Willa straightens and shrugs her shoulders, lifting her wine glass to her lips, and grins. “It’s a truth universally acknowledged.”

“When are you going to get back out there?”

She sets her wine glass down with a solid click. “You mean picking up strange women for a one-night stand at the Dew Drop Inn? Never.”

I open my mouth to clarify, but Willa cuts me off. “I don’t want to talk about this, Auds. OK? I’m fine. I don’t need a man to make me happy.”

“I know that.”

“Then stop pushing me to get back out there. I’m having better sex with my bullet vibe and lesbian porn than I ever had with a man. And this is hardly a good time to try to date. We start our first project Monday, remember?”

I finish off my wine and hold out my glass. “Top me up.”

Willa pours more for both of us. “Greta Giordani texted me tonight,” she says.

“Why? Everything OK?”

“Well, it’s Black Friday. Their website was at a crawl and they’d sold out of their bestsellers by noon. They gave out a ton of discount codes to keep the customers happy.”

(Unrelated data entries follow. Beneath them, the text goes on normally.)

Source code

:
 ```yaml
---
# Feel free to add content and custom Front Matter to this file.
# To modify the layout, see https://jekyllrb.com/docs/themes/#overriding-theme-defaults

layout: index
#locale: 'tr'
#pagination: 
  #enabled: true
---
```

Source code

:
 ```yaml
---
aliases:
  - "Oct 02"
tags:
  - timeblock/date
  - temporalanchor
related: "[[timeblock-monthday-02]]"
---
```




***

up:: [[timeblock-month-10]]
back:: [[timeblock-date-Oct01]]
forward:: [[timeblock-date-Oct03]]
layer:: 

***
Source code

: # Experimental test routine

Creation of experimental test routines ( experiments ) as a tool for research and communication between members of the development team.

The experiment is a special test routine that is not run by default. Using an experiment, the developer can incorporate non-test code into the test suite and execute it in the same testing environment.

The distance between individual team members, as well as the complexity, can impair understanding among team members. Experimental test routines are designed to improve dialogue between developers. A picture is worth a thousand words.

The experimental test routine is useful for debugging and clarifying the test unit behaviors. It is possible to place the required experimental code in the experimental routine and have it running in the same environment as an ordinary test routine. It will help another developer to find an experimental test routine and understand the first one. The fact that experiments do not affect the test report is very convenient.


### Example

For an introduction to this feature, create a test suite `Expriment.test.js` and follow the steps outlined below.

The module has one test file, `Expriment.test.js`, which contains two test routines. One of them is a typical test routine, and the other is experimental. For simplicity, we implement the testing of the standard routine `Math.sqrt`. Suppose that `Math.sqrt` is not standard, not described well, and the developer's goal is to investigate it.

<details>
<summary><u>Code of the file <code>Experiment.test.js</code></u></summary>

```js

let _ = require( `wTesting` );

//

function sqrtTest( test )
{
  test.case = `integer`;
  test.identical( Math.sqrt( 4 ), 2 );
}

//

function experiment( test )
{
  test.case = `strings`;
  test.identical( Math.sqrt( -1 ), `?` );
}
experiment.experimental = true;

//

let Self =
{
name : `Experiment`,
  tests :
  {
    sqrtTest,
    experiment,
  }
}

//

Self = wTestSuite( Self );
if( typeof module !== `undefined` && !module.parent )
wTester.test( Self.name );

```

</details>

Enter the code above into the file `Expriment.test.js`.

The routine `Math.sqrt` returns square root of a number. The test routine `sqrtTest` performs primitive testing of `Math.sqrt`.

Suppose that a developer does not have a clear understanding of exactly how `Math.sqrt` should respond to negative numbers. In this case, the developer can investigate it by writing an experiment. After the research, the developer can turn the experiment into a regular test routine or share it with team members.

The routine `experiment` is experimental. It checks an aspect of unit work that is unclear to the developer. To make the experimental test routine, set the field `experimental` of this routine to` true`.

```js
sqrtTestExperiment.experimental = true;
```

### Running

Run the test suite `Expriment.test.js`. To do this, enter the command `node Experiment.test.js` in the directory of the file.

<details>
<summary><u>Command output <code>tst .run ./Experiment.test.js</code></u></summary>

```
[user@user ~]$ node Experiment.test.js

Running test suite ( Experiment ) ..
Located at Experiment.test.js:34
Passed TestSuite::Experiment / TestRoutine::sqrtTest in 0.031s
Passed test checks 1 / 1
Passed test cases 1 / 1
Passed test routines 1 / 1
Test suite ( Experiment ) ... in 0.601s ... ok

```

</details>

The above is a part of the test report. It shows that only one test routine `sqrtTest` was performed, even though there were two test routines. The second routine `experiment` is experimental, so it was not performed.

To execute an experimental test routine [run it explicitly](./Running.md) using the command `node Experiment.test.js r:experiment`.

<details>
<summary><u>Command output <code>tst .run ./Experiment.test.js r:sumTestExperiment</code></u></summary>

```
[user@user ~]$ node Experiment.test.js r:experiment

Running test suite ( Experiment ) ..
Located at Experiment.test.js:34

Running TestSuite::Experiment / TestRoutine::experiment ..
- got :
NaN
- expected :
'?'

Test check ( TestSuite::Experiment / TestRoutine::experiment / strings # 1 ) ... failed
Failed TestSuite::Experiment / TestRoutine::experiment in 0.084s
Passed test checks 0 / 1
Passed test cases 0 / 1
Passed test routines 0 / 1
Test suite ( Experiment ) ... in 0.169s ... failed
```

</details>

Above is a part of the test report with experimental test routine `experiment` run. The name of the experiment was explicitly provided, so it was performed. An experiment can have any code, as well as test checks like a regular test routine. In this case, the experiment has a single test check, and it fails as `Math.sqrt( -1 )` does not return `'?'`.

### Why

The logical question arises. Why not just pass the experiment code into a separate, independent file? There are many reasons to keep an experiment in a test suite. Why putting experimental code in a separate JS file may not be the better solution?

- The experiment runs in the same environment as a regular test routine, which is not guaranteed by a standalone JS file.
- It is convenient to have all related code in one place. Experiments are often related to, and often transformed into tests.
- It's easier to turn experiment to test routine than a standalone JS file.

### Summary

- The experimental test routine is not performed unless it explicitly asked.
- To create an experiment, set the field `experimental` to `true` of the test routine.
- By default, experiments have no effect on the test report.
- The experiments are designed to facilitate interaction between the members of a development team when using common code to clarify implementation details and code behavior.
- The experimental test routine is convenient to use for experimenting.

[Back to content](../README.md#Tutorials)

“Waste of money. Fourteener gear is hot right now.”

“Even hotter now they’re going to have a shortage going into Christmas.”

I touch the tip of my nose in agreement. “A private, family-owned company. American made. People will pay full price. Hell, they ought to raise their prices.”

“Greta wants to send out a newsletter on Monday, apologizing for the inconvenience and talking about the future.”

“Good idea.”

“It’s going to be full on for a while.” Willa raises the empty wine bottle and shakes it. “If we’re going to get drunk, tonight’s the night.”

“None for me. I’m exhausted.”

“I bet.” Willa picks up our glasses and puts them in the sink. “Don’t forget about our appointment with Johan tomorrow morning.”

“I remember.” I run my hands through my hair.

Willa catches me and raises her eyebrows. “You gonna finally do it?”

I twist my long hair into a bun and hold it there, looking from side to side in the mirror. “Yeah,” I say slowly, letting my hair fall back against my shoulders. “I think I am.”